(Saved entries)
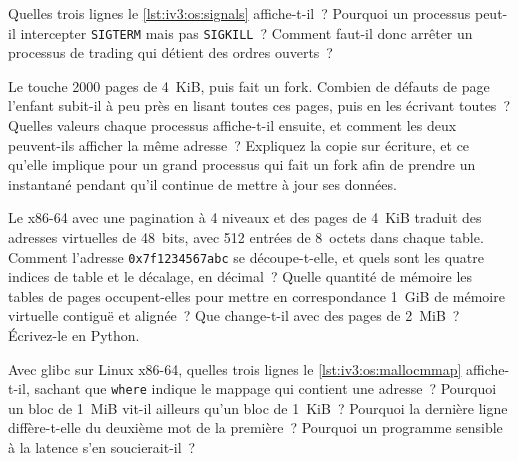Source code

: \begin{question}\label{iq:iv3:operating-systems-concurrency-and-networks:8}
Quelles trois lignes le \cref{lst:iv3:os:signals} affiche-t-il~? Pourquoi un processus peut-il intercepter \texttt{SIGTERM} mais pas \texttt{SIGKILL}~? Comment faut-il donc arrêter un processus de trading qui détient des ordres ouverts~?
\label{lst:iv3:os:signals}
\end{question}

\begin{question}\label{iq:iv3:operating-systems-concurrency-and-networks:9}
Le  touche 2000 pages de 4~KiB, puis fait un fork. Combien de défauts de page l'enfant subit-il à peu près en lisant toutes ces pages, puis en les écrivant toutes~? Quelles valeurs chaque processus affiche-t-il ensuite, et comment les deux peuvent-ils afficher la même adresse~? Expliquez la copie sur écriture, et ce qu'elle implique pour un grand processus qui fait un fork afin de prendre un instantané pendant qu'il continue de mettre à jour ses données.
\label{lst:iv3:os:cow}
\end{question}

\begin{question}\label{iq:iv3:operating-systems-concurrency-and-networks:10}
Le x86-64 avec une pagination à 4 niveaux et des pages de 4~KiB traduit des adresses virtuelles de 48~bits, avec 512 entrées de 8~octets dans chaque table. Comment l'adresse \texttt{0x7f1234567abc} se découpe-t-elle, et quels sont les quatre indices de table et le décalage, en décimal~? Quelle quantité de mémoire les tables de pages occupent-elles pour mettre en correspondance 1~GiB de mémoire virtuelle contiguë et alignée~? Que change-t-il avec des pages de 2~MiB~? Écrivez-le en Python.
\end{question}

\begin{question}\label{iq:iv3:operating-systems-concurrency-and-networks:11}
Avec glibc sur Linux x86-64, quelles trois lignes le \cref{lst:iv3:os:mallocmmap} affiche-t-il, sachant que \texttt{where} indique le mappage qui contient une adresse~? Pourquoi un bloc de 1~MiB vit-il ailleurs qu'un bloc de 1~KiB~? Pourquoi la dernière ligne diffère-t-elle du deuxième mot de la première~? Pourquoi un programme sensible à la latence s'en soucierait-il~?
\label{lst:iv3:os:mallocmmap}
\end{question}


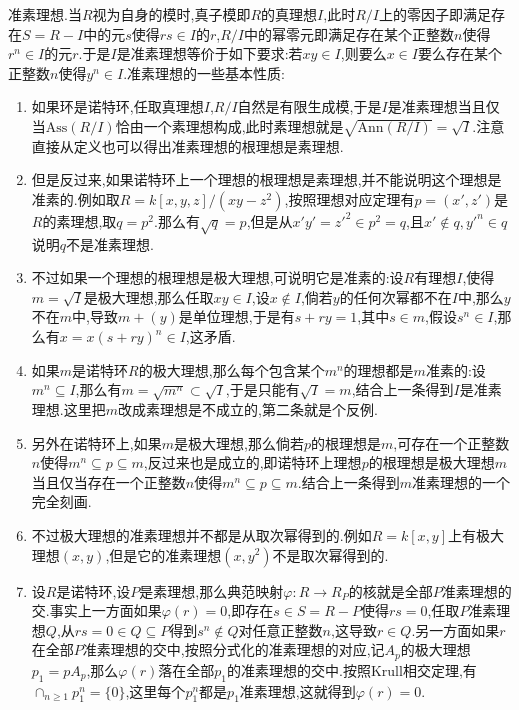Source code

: 准素理想.当$R$视为自身的模时,真子模即$R$的真理想$I$,此时$R/I$上的零因子即满足存在$S=R-I$中的元$s$使得$rs\in I$的$r$,$R/I$中的幂零元即满足存在某个正整数$n$使得$r^n\in I$的元$r$.于是$I$是准素理想等价于如下要求:若$xy\in I$,则要么$x\in I$要么存在某个正整数$n$使得$y^n\in I$.准素理想的一些基本性质:
\begin{enumerate}
	\item 如果环是诺特环,任取真理想$I$,$R/I$自然是有限生成模,于是$I$是准素理想当且仅当$\mathrm{Ass}(R/I)$恰由一个素理想构成,此时素理想就是$\sqrt{\mathrm{Ann}(R/I)}=\sqrt{I}$.注意直接从定义也可以得出准素理想的根理想是素理想.
	\item 但是反过来,如果诺特环上一个理想的根理想是素理想,并不能说明这个理想是准素的.例如取$R=k[x,y,z]/(xy-z^2)$,按照理想对应定理有$p=(x',z')$是$R$的素理想,取$q=p^2$.那么有$\sqrt{q}=p$,但是从$x'y'=z'^2\in p^2=q$,且$x'\not\in q,y'^n\in q$说明$q$不是准素理想.
	\item 不过如果一个理想的根理想是极大理想,可说明它是准素的:设$R$有理想$I$,使得$m=\sqrt{I}$是极大理想,那么任取$xy\in I$,设$x\not\in I$,倘若$y$的任何次幂都不在$I$中,那么$y$不在$m$中,导致$m+(y)$是单位理想,于是有$s+ry=1$,其中$s\in m$,假设$s^n\in I$,那么有$x=x(s+ry)^n\in I$,这矛盾.
	\item 如果$m$是诺特环$R$的极大理想,那么每个包含某个$m^n$的理想都是$m$准素的:设$m^n\subseteq I$,那么有$m=\sqrt{m^n}\subset\sqrt{I}$,于是只能有$\sqrt{I}=m$,结合上一条得到$I$是准素理想.这里把$m$改成素理想是不成立的,第二条就是个反例.
	\item 另外在诺特环上,如果$m$是极大理想,那么倘若$p$的根理想是$m$,可存在一个正整数$n$使得$m^n\subseteq p\subseteq m$,反过来也是成立的,即诺特环上理想$p$的根理想是极大理想$m$当且仅当存在一个正整数$n$使得$m^n\subseteq p\subseteq m$.结合上一条得到$m$准素理想的一个完全刻画.
	\item 不过极大理想的准素理想并不都是从取次幂得到的.例如$R=k[x,y]$上有极大理想$(x,y)$,但是它的准素理想$(x,y^2)$不是取次幂得到的.
	\item 设$R$是诺特环,设$P$是素理想,那么典范映射$\varphi:R\to R_P$的核就是全部$P$准素理想的交.事实上一方面如果$\varphi(r)=0$,即存在$s\in S=R-P$使得$rs=0$,任取$P$准素理想$Q$,从$rs=0\in Q\subseteq P$得到$s^n\not\in Q$对任意正整数$n$,这导致$r\in Q$.另一方面如果$r$在全部$P$准素理想的交中,按照分式化的准素理想的对应,记$A_p$的极大理想$p_1=pA_p$,那么$\varphi(r)$落在全部$p_1$的准素理想的交中.按照Krull相交定理,有$\cap_{n\ge1}p_1^n=\{0\}$,这里每个$p_1^n$都是$p_1$准素理想,这就得到$\varphi(r)=0$.
\end{enumerate}

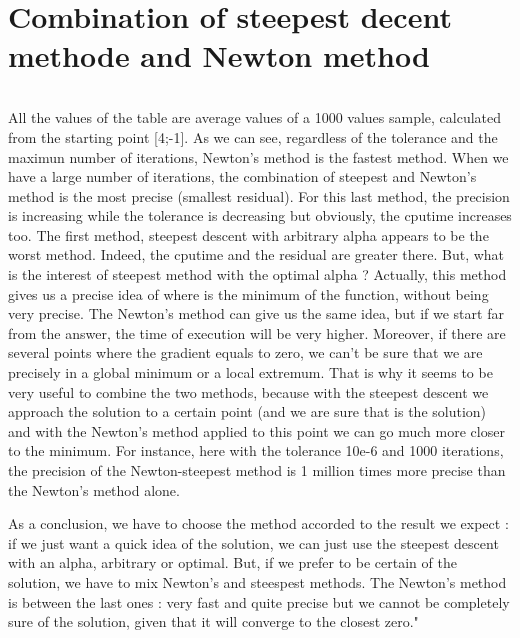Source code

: \documentclass[a4paper,12pt]{article}
\begin{document}
\section{Combination of steepest decent methode and Newton method}
\begin{lstlisting}

\end{lstlisting}
All the values of the table are average values of a 1000 values sample, calculated from the starting point [4;-1].
As we can see, regardless of the tolerance and the maximun number of iterations, Newton's method is the fastest method. 
When we have a large number of iterations, the combination of steepest and Newton's method is the most precise (smallest residual). 
For this last method, the precision is increasing while the tolerance is decreasing but obviously, the cputime increases too.
The first method, steepest descent with arbitrary alpha appears to be the worst method. Indeed, the cputime and the residual are greater there. 
But, what is the interest of steepest method with the optimal alpha ? 
Actually, this method gives us a precise idea of where is the minimum of the function, without being very precise. 
The Newton's method can give us the same idea, but if we start far from the answer, the time of execution will be very higher. 
Moreover, if there are several points where the gradient equals to zero, we can't be sure that we are precisely in a global minimum or a local extremum. 
That is why it seems to be very useful to combine the two methods, because with the steepest descent we approach the solution to a certain point (and we are sure that is the solution) and with the Newton's method applied to this point we can go much more closer to the minimum. 
For instance, here with the tolerance 10e-6 and 1000 iterations, the precision of the Newton-steepest method is 1 million times more precise than the Newton's method alone. 


 As a conclusion, we have to choose the method accorded to the result we expect :
 if we just want a quick idea of the solution, we can just use the steepest descent with an alpha, arbitrary or optimal. But, if we prefer to be certain of the solution, we have to mix Newton's and steespest methods.
The Newton's method is between the last ones : 
very fast and quite precise but we cannot be completely sure of the solution, given that it will converge to the closest zero." 
\end{document}

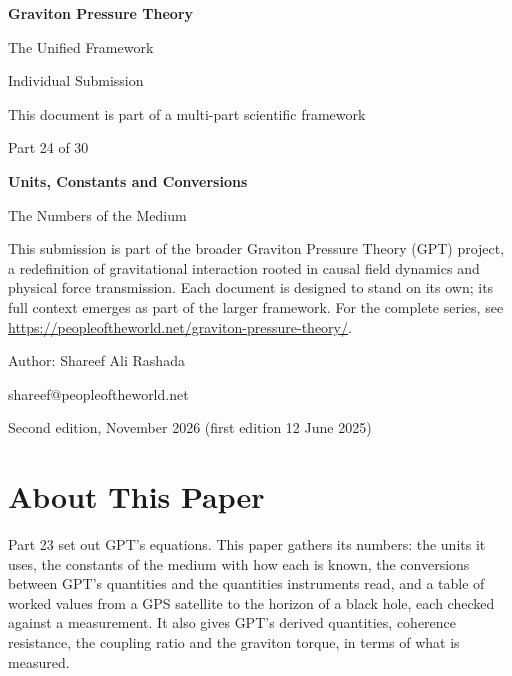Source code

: \documentclass[11pt,a4paper]{article}
\begin{document}
\renewcommand{\thetable}{24.\arabic{table}}
\begin{titlepage}
\centering
\vspace*{1.5cm}
{\Huge\bfseries Graviton Pressure Theory\par}
\vspace{0.4cm}
{\Large The Unified Framework\par}
{\large Individual Submission\par}
\vspace{0.3cm}
{\normalsize This document is part of a multi-part scientific framework\par}
\vspace{1.6cm}
{\large Part 24 of 30\par}
\vspace{0.6cm}
{\huge\bfseries Units, Constants and Conversions\par}
\vspace{0.5cm}
{\Large The Numbers of the Medium\par}
\vspace{1.4cm}
\begin{minipage}{0.82\textwidth}\centering\small
This submission is part of the broader Graviton Pressure Theory (GPT) project, a redefinition of gravitational interaction rooted in causal field dynamics and physical force transmission. Each document is designed to stand on its own; its full context emerges as part of the larger framework. For the complete series, see \url{https://peopleoftheworld.net/graviton-pressure-theory/}.
\end{minipage}
\vfill
{\large Author: Shareef Ali Rashada\par}
{\normalsize shareef@peopleoftheworld.net\par}
\vspace{0.3cm}
{\normalsize Second edition, November 2026 \quad (first edition 12 June 2025)\par}
\end{titlepage}

\tableofcontents
\newpage

\section*{About This Paper}

Part 23 set out GPT's equations. This paper gathers its numbers: the units it uses, the constants of the medium with how each is known, the conversions between GPT's quantities and the quantities instruments read, and a table of worked values from a GPS satellite to the horizon of a black hole, each checked against a measurement. It also gives GPT's derived quantities, coherence resistance, the coupling ratio and the graviton torque, in terms of what is measured.
\end{document}
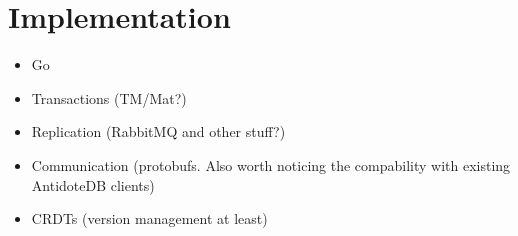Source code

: \documentclass{vldb}
\newcommand{\grumbler}[2]{{\color{red}{\bf #1:} #2}}
\renewcommand{\grumbler}[2]{}
\newcommand{\andre}[1]{\grumbler{andre}{#1}}
\begin{document}
\andre{I ended up describing the topics of system description in other subsections, apart from Structure. I don't recall going into much detail of what a CRDT is, but that shouldn't be necessary anyway.}

\section{Implementation}

\begin{itemize}
	\item Go
	\item Transactions (TM/Mat?)
	\item Replication (RabbitMQ and other stuff?)
	\item Communication (protobufs. Also worth noticing the compability with existing AntidoteDB clients)
	\item CRDTs (version management at least)
\end{itemize}

\andre{A good part of the implementation is already included in other sections, at least indirectly. Mainly Replication and to an extent Transactions/Communication. We need to decide what really is important to refer in the "implementation" section.}
\end{document}
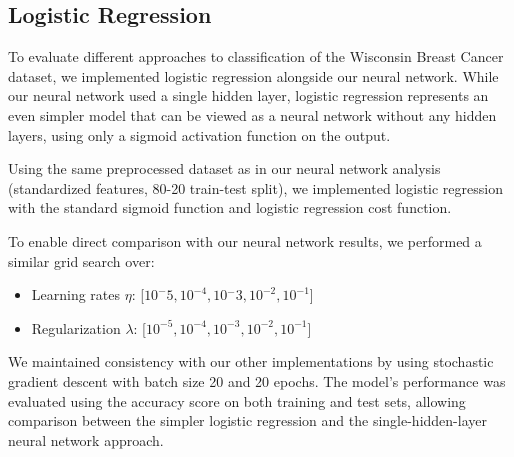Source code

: \documentclass[aps,pra,english,notitlepage,reprint,nofootinbib]{revtex4-1}  %
\begin{document}
\subsection{Logistic Regression}
To evaluate different approaches to classification of the Wisconsin Breast Cancer dataset, we implemented logistic regression alongside our neural network. While our neural network used a single hidden layer, logistic regression represents an even simpler model that can be viewed as a neural network without any hidden layers, using only a sigmoid activation function on the output.

Using the same preprocessed dataset as in our neural network analysis (standardized features, 80-20 train-test split), we implemented logistic regression with the standard sigmoid function and logistic regression cost function.

To enable direct comparison with our neural network results, we performed a similar grid search over:

\begin{itemize}
    \item Learning rates \( \eta \): [\( 10^-{5,} 10^{-4}, 10{^-}3, 10^{-2}, 10^{-1} \)]
    \item Regularization \( \lambda \): [\( 10^{-5}, 10^{-4}, 10^{-3}, 10^{-2}, 10^{-1} \)]
\end{itemize}
We maintained consistency with our other implementations by using stochastic gradient descent with batch size 20 and 20 epochs. The model's performance was evaluated using the accuracy score on both training and test sets, allowing comparison between the simpler logistic regression and the single-hidden-layer neural network approach.


\end{document}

▸ **Try it**
Using the entries above, output exactly the lines between the line holding "All the values" and the line holding "As a conclusion, we", end lines included, and nothing more.

▸ **Answer space**
All the values of the table are average values of a 1000 values sample, calculated from the starting point [4;-1].
As we can see, regardless of the tolerance and the maximun number of iterations, Newton's method is the fastest method. 
When we have a large number of iterations, the combination of steepest and Newton's method is the most precise (smallest residual). 
For this last method, the precision is increasing while the tolerance is decreasing but obviously, the cputime increases too.
The first method, steepest descent with arbitrary alpha appears to be the worst method. Indeed, the cputime and the residual are greater there. 
But, what is the interest of steepest method with the optimal alpha ? 
Actually, this method gives us a precise idea of where is the minimum of the function, without being very precise. 
The Newton's method can give us the same idea, but if we start far from the answer, the time of execution will be very higher. 
Moreover, if there are several points where the gradient equals to zero, we can't be sure that we are precisely in a global minimum or a local extremum. 
That is why it seems to be very useful to combine the two methods, because with the steepest descent we approach the solution to a certain point (and we are sure that is the solution) and with the Newton's method applied to this point we can go much more closer to the minimum. 
For instance, here with the tolerance 10e-6 and 1000 iterations, the precision of the Newton-steepest method is 1 million times more precise than the Newton's method alone. 


 As a conclusion, we have to choose the method accorded to the result we expect :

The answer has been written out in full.